* Problem to work on: Across the records, count every line that includes "subroutine" and give the number by itself.

* Records shown:
--- START ---

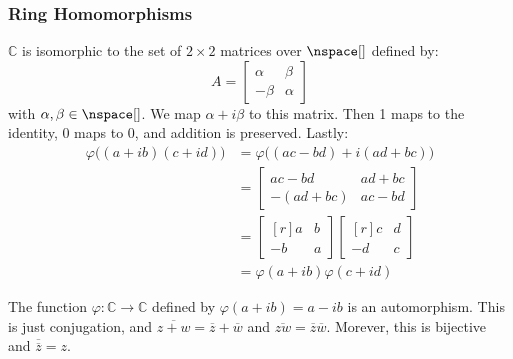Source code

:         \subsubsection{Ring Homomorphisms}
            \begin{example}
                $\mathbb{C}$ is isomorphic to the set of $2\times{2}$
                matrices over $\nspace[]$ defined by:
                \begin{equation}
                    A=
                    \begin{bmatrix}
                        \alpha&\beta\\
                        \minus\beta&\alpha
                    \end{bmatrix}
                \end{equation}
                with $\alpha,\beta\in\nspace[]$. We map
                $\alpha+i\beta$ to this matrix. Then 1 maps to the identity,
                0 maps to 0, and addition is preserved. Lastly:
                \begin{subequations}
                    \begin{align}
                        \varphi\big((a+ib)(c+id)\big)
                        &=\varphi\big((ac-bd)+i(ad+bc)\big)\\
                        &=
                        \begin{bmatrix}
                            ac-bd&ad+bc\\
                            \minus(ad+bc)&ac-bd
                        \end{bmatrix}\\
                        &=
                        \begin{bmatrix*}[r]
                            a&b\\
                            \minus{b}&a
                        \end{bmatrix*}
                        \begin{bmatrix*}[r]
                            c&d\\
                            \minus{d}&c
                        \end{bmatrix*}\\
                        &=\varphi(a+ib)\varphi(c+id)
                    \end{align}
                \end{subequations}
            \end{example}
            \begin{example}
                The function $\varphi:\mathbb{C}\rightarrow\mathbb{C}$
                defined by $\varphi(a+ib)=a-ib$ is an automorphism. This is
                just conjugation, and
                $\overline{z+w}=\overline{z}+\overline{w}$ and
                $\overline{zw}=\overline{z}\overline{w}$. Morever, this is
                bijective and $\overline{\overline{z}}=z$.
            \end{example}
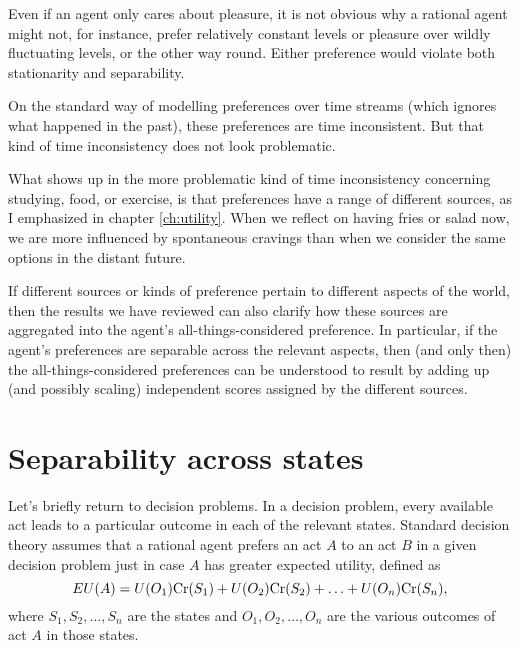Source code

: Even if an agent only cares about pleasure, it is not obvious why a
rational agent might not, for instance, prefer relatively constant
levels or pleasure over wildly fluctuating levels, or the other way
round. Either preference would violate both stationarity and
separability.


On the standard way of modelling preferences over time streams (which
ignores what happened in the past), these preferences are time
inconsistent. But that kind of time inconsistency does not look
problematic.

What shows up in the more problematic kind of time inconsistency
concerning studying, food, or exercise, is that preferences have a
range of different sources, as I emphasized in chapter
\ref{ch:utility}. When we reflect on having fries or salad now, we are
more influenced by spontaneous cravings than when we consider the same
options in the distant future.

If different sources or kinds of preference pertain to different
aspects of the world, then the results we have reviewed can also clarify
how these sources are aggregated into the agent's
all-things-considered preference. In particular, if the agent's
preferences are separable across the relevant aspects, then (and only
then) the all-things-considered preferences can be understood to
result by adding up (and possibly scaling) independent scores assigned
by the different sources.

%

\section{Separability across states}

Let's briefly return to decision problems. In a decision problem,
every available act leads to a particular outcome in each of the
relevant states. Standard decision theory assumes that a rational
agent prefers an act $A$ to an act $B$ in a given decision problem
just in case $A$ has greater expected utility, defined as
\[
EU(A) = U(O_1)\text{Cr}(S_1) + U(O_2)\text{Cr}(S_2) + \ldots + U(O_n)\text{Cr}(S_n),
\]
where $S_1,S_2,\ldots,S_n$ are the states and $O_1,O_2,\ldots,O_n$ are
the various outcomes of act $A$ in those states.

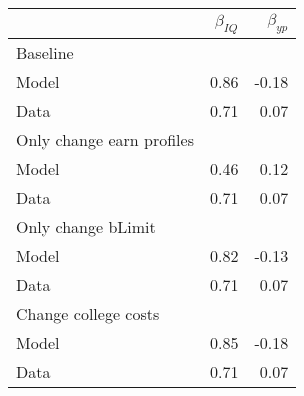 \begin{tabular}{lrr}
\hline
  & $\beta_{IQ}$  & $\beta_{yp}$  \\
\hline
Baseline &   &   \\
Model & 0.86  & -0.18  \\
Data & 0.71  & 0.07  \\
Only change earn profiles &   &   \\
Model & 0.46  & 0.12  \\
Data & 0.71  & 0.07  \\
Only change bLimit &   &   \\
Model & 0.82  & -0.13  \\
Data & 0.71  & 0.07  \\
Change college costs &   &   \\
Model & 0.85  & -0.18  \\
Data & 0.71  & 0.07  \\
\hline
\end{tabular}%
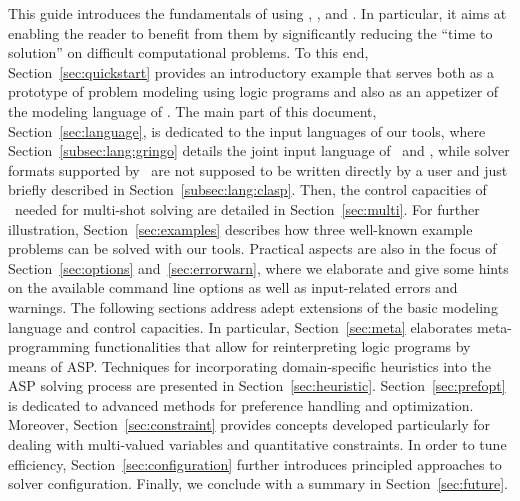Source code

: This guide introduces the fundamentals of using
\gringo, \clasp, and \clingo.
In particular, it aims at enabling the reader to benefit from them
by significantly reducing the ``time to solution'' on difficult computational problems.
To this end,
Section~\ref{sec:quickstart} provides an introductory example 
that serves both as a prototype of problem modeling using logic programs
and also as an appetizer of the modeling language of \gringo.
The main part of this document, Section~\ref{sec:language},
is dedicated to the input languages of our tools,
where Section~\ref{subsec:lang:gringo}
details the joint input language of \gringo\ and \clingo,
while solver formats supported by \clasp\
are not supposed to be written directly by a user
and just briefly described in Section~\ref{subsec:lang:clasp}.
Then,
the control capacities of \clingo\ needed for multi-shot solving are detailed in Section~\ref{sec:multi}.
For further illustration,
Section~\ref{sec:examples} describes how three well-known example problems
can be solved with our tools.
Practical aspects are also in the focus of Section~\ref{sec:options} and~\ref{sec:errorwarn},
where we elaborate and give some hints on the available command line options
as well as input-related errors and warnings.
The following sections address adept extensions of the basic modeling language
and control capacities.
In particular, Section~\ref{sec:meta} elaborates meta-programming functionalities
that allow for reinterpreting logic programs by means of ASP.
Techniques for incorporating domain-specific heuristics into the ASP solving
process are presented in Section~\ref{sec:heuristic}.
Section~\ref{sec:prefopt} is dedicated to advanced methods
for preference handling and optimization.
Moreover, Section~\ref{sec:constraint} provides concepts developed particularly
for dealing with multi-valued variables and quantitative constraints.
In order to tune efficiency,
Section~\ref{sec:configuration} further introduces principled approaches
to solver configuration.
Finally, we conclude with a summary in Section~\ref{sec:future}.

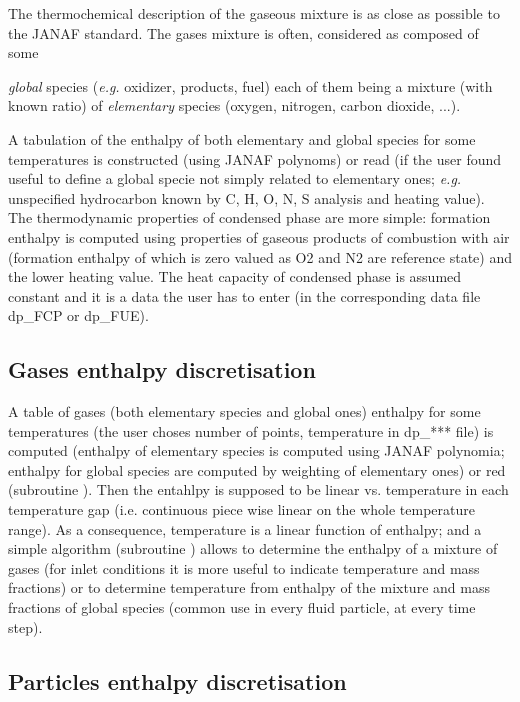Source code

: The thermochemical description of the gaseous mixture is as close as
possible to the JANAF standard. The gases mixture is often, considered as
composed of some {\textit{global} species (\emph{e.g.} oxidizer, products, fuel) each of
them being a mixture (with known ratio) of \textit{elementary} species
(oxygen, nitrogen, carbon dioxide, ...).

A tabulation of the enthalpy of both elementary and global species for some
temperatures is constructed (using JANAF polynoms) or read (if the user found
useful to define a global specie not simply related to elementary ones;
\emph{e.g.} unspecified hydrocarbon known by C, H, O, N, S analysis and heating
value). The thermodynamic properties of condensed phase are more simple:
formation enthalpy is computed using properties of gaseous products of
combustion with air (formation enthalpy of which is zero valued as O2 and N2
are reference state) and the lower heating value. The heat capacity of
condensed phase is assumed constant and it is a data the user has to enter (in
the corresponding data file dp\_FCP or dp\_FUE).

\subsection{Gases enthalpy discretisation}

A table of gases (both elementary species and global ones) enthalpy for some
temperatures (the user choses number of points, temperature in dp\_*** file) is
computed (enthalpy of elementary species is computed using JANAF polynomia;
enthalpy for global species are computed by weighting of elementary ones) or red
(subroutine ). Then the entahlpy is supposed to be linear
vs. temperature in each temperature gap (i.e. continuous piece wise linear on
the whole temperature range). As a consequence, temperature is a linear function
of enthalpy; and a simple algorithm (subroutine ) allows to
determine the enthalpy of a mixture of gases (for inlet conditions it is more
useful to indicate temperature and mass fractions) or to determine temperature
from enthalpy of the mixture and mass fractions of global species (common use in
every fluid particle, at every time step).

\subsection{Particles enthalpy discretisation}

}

--- END ---

* Response to the exercise: 2